Records drawn from a dataset
-- Opening Marker --
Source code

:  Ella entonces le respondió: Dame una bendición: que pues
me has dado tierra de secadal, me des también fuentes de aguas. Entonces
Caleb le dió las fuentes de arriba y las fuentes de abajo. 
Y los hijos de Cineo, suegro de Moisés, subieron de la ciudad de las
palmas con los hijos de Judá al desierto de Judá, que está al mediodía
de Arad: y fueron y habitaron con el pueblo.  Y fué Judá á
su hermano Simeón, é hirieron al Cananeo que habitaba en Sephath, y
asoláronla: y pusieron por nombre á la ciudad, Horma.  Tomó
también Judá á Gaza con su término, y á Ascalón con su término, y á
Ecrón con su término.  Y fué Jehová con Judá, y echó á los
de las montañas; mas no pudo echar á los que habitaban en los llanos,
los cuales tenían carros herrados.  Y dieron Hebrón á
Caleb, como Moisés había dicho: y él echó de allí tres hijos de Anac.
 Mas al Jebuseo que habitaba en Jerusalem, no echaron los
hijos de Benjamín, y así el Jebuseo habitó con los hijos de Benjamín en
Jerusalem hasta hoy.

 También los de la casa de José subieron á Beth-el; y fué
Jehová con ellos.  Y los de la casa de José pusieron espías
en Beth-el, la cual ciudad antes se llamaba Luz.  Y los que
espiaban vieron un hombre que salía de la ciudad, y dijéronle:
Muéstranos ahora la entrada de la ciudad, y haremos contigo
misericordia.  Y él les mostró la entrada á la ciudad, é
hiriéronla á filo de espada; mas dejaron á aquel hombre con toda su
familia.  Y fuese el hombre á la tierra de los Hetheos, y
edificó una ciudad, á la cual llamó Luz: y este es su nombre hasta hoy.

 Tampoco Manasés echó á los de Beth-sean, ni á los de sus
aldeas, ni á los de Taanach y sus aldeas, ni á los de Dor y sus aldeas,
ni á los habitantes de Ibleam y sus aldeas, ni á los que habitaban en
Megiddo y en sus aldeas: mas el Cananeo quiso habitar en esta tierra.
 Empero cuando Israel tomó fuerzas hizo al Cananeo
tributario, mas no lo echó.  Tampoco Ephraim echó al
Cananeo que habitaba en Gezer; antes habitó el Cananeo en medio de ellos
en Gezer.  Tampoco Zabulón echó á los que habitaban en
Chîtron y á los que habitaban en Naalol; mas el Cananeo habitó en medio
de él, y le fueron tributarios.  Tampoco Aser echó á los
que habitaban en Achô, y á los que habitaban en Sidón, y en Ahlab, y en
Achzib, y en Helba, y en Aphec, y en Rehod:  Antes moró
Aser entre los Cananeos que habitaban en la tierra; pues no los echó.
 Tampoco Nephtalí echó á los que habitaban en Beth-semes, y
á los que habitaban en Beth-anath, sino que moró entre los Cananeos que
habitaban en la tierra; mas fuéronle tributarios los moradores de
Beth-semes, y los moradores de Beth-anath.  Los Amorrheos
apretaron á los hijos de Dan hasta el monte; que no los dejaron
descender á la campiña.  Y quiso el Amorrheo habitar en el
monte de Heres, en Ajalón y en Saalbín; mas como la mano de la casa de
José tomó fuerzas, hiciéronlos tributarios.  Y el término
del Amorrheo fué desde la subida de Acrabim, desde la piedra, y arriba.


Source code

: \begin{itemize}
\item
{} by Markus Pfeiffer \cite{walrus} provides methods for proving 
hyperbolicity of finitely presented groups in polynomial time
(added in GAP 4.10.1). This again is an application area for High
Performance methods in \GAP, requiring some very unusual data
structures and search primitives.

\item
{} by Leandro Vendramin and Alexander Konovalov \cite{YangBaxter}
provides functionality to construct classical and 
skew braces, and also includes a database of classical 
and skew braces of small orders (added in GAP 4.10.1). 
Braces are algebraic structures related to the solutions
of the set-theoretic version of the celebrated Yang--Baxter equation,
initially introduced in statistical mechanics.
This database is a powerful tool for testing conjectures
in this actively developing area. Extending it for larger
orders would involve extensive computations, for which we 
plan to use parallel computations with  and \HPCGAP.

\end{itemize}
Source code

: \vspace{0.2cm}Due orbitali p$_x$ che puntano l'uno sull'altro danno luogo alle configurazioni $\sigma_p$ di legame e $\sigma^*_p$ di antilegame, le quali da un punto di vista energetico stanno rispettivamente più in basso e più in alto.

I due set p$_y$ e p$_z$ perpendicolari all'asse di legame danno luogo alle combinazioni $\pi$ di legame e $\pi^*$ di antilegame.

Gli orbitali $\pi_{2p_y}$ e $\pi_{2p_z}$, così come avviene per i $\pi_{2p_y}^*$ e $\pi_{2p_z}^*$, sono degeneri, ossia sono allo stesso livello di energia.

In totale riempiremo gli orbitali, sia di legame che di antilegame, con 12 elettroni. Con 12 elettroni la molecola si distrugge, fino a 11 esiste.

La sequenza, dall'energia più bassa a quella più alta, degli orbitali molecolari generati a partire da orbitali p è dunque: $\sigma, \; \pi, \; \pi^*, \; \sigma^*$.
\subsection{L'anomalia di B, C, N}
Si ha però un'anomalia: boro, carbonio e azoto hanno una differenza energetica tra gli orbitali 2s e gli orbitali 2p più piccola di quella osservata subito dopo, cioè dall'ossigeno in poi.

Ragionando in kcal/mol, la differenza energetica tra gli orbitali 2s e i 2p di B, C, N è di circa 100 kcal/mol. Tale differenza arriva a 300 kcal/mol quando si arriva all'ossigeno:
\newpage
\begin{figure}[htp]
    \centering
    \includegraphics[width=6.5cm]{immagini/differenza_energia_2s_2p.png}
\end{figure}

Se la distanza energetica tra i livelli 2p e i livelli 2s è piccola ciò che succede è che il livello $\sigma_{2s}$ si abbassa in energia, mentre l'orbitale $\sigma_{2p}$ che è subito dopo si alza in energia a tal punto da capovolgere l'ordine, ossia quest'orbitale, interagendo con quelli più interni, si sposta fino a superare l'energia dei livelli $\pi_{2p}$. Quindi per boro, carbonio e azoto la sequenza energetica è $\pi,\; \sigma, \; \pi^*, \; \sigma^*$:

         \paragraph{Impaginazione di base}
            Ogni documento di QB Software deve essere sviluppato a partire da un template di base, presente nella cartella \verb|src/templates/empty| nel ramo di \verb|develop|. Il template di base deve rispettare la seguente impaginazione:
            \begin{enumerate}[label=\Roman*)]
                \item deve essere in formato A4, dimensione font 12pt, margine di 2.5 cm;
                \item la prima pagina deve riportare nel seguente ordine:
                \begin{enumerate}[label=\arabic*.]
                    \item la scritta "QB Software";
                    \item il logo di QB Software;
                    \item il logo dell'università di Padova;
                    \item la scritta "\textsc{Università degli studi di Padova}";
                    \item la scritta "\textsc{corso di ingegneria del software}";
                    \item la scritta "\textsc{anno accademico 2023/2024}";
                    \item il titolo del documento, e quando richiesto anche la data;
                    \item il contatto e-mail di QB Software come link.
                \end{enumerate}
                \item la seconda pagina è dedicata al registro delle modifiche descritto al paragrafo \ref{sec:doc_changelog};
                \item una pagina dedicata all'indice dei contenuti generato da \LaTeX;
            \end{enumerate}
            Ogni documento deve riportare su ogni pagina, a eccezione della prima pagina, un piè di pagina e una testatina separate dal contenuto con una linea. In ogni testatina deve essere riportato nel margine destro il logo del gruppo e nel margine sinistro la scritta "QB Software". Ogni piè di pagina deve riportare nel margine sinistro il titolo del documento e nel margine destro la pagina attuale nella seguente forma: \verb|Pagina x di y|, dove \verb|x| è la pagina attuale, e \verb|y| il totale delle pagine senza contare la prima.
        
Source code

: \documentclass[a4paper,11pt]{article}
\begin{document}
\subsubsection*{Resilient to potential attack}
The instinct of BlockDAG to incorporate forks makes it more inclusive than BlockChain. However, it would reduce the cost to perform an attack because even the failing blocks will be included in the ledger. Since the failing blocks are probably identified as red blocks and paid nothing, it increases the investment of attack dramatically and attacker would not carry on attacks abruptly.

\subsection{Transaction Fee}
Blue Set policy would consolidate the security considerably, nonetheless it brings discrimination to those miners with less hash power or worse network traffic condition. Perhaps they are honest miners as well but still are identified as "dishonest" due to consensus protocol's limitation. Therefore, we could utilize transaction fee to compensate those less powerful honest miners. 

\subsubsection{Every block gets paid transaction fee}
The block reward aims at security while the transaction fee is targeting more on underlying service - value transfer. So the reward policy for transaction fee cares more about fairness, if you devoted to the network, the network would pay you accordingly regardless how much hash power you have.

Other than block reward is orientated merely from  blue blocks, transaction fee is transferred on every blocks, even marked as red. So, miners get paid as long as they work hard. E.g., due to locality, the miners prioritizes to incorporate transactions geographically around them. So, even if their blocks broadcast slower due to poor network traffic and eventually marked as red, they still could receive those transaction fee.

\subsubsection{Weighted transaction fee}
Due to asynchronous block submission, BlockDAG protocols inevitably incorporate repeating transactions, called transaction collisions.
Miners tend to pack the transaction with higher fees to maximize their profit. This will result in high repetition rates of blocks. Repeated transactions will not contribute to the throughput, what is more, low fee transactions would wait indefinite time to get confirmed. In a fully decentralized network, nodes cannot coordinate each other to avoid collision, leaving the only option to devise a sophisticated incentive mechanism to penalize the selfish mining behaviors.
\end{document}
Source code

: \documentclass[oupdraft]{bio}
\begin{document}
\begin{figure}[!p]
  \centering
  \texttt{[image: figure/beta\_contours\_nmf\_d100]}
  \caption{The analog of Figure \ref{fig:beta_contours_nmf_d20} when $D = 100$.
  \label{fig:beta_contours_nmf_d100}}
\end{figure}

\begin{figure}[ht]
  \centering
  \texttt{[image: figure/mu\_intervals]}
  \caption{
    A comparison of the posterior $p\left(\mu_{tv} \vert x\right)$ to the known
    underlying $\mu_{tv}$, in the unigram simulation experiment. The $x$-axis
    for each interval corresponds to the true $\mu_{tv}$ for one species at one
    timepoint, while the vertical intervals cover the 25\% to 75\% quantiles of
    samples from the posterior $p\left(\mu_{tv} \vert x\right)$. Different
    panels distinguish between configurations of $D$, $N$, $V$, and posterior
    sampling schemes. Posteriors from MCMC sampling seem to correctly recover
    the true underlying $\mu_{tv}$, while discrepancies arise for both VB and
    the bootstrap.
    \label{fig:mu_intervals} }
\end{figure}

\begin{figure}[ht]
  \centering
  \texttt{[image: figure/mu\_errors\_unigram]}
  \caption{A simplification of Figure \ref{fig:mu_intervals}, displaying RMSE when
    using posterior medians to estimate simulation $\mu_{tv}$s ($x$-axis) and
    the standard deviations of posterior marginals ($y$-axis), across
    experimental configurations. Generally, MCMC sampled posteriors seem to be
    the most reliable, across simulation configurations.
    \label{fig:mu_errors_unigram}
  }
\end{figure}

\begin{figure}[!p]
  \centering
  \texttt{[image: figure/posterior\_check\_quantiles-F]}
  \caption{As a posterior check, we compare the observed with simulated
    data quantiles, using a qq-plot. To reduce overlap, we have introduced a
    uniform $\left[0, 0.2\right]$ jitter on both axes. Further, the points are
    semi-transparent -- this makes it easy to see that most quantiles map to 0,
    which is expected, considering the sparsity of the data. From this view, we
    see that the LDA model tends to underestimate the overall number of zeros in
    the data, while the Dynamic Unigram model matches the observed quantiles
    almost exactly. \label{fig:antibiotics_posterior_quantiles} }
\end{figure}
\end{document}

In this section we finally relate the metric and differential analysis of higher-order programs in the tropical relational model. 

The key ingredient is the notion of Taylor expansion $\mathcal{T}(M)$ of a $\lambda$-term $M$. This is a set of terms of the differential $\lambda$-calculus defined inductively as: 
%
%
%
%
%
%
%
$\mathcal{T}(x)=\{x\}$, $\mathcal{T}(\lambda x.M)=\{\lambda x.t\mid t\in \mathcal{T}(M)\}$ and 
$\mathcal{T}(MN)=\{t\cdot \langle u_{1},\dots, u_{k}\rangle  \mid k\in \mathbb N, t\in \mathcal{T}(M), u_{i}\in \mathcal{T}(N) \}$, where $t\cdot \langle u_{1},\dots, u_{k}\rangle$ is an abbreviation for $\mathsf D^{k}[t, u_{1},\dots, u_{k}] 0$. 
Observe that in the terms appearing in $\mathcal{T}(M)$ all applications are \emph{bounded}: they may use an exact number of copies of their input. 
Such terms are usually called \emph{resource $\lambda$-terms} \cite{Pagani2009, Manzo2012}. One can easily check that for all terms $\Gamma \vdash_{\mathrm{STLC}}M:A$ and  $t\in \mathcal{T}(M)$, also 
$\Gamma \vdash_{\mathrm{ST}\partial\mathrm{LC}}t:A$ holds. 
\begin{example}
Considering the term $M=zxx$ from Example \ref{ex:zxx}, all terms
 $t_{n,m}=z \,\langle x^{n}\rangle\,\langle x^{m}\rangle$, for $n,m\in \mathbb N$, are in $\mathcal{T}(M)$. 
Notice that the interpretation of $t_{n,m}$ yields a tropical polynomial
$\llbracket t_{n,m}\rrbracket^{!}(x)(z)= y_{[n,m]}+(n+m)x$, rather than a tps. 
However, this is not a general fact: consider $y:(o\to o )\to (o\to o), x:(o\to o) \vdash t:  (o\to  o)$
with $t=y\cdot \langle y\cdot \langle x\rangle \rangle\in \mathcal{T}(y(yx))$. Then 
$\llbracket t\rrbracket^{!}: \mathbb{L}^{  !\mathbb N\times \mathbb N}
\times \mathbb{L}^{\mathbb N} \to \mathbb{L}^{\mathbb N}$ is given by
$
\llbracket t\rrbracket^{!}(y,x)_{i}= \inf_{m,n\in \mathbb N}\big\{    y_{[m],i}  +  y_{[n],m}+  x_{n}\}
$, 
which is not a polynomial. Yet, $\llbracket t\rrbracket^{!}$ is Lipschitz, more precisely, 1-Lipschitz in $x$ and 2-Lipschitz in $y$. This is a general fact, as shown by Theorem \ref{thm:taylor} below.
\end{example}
-- Closing Marker --
TO DO: Report only the number of lines above that contain "area".

EXPECTED ANSWER: 2